Not being replaced would have a small impact on my life, but it would be a big disappointment for my school and community. My headmistress had asked me last week: if they could pay me next year, would I stay? In light of this, it would be incredibly saddening to hear that there would be no volunteer here when there was so much interest in having one.

Other volunteers began asking me about my replacement status, so eventually I texted my program director and asked.

Mibirizi will receive a replacement volunteer.

The next batch of volunteers will arrive in late September to begin their training. The training and program staff will decide which volunteers will go to which sites. After a volunteer is chosen for my site, I get to write them a letter about my site. This may be the only communication I have with the next volunteer, unless I participate in their training.
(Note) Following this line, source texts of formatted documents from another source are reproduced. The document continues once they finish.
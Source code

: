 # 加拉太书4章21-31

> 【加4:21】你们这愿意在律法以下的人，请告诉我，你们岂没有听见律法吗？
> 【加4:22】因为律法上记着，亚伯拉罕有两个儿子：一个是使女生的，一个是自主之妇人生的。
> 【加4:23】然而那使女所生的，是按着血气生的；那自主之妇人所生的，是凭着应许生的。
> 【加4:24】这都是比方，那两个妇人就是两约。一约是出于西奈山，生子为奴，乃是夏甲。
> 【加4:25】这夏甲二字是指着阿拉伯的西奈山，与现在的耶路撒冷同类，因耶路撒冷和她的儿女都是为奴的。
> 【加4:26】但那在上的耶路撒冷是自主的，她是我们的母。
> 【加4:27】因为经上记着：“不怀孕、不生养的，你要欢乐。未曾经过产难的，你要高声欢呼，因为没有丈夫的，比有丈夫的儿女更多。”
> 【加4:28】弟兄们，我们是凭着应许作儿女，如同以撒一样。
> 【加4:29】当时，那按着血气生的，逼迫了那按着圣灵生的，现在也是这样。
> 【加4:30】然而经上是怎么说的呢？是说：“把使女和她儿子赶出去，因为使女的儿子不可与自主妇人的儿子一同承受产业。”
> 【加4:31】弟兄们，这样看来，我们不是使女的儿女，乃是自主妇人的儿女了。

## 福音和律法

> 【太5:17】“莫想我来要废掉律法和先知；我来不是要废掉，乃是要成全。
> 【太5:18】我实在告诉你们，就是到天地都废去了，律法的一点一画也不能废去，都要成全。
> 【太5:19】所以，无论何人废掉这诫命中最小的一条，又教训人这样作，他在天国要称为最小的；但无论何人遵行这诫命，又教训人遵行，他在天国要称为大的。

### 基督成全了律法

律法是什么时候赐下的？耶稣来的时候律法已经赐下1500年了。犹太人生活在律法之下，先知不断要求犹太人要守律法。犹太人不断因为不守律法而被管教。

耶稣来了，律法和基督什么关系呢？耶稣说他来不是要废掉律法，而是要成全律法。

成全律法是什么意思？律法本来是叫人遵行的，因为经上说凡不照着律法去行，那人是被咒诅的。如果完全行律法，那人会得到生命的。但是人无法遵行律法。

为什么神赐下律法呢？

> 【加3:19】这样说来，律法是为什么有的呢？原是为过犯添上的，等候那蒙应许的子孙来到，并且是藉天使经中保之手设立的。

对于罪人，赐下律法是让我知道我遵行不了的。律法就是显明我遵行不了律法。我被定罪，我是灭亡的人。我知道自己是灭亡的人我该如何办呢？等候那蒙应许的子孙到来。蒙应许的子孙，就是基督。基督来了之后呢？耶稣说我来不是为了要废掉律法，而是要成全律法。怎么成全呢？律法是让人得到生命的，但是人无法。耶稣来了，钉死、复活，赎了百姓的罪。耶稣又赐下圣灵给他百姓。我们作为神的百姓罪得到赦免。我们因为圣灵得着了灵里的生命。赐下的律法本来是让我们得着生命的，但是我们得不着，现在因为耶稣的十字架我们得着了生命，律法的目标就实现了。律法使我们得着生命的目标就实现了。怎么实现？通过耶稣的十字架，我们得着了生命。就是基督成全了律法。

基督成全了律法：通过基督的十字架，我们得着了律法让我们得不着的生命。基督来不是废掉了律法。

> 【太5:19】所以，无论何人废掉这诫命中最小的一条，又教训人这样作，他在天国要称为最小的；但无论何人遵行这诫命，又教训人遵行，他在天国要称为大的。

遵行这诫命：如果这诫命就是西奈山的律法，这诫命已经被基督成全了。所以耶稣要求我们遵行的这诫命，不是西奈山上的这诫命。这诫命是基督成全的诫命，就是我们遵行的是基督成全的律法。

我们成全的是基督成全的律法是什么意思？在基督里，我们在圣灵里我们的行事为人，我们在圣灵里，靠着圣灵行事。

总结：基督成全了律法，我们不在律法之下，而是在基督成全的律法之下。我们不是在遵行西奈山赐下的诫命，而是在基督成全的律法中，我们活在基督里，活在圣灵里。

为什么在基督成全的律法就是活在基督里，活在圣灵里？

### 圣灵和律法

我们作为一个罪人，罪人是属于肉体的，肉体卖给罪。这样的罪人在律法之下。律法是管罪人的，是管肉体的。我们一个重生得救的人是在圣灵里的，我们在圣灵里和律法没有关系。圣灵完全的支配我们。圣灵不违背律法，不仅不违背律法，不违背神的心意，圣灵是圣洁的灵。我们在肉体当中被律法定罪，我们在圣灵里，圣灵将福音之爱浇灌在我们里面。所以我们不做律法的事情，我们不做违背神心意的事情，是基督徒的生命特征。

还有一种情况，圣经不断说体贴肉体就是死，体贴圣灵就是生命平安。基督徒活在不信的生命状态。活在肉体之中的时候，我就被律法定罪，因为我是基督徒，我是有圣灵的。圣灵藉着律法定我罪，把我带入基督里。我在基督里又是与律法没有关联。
For those volunteers who didn't receive a replacement, the news isn’t entirely bad. Their villages will still be potential sites, and may receive a volunteer in the coming years. The extra sites are good for our program, too. If a volunteer has any problems at their first site—housing or safety problems, for example—Peace Corps can send them to one of the old sites, rather than having to send them home.

1 comment:

  1. With the end in sight it is my hope you've had an experience that will inform the rest of your life Ian. Well done to you.

    I've got some ideas on how to be active supporting Rwanda over the next few years. It should become clearer over the next week or so but, hopefully, I'm going to be fundraising to set up a building project. The only fly in the ointment will be if I can't get young people over there to help out. Then it would fall through and we'd pick somewhere else in Africa. The group I'm working with have been to Rwanda before though so I'm optimistic.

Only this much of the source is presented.